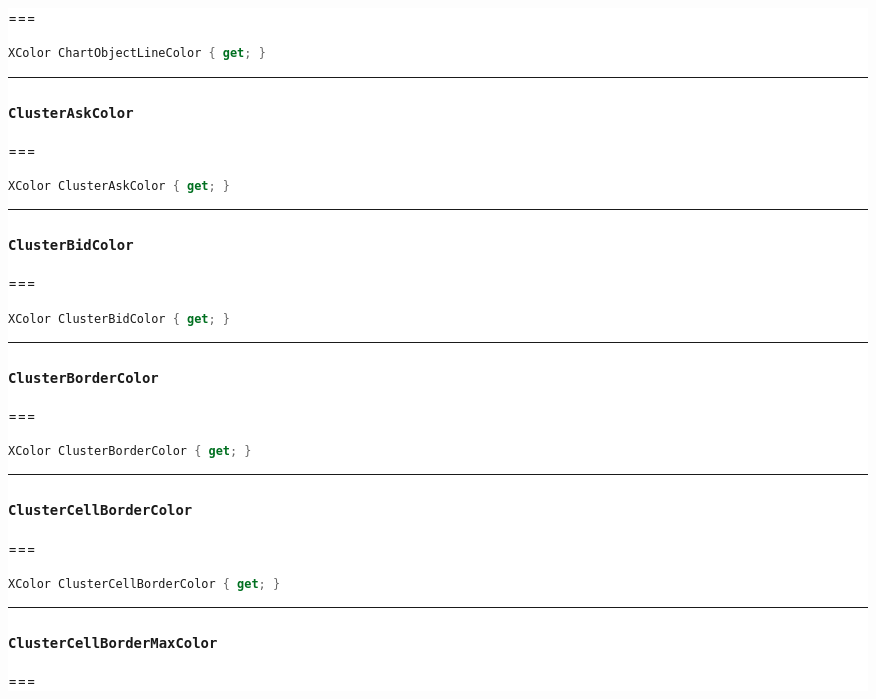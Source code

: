 \===

```csharp
XColor ChartObjectLineColor { get; }
```

***

### `ClusterAskColor` <a href="#property-clusteraskcolor" id="property-clusteraskcolor"></a>

\===

```csharp
XColor ClusterAskColor { get; }
```

***

### `ClusterBidColor` <a href="#property-clusterbidcolor" id="property-clusterbidcolor"></a>

\===

```csharp
XColor ClusterBidColor { get; }
```

***

### `ClusterBorderColor` <a href="#property-clusterbordercolor" id="property-clusterbordercolor"></a>

\===

```csharp
XColor ClusterBorderColor { get; }
```

***

### `ClusterCellBorderColor` <a href="#property-clustercellbordercolor" id="property-clustercellbordercolor"></a>

\===

```csharp
XColor ClusterCellBorderColor { get; }
```

***

### `ClusterCellBorderMaxColor` <a href="#property-clustercellbordermaxcolor" id="property-clustercellbordermaxcolor"></a>

\===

__What to produce__. The records above must be repeated in full and exactly, but without any of the pictures.

__Answer to the exercise__.
Source code

: \===

```csharp
XColor ChartObjectLineColor { get; }
```

***

### `ClusterAskColor` <a href="#property-clusteraskcolor" id="property-clusteraskcolor"></a>

\===

```csharp
XColor ClusterAskColor { get; }
```

***

### `ClusterBidColor` <a href="#property-clusterbidcolor" id="property-clusterbidcolor"></a>

\===

```csharp
XColor ClusterBidColor { get; }
```

***

### `ClusterBorderColor` <a href="#property-clusterbordercolor" id="property-clusterbordercolor"></a>

\===

```csharp
XColor ClusterBorderColor { get; }
```

***

### `ClusterCellBorderColor` <a href="#property-clustercellbordercolor" id="property-clustercellbordercolor"></a>

\===

```csharp
XColor ClusterCellBorderColor { get; }
```

***

### `ClusterCellBorderMaxColor` <a href="#property-clustercellbordermaxcolor" id="property-clustercellbordermaxcolor"></a>

\===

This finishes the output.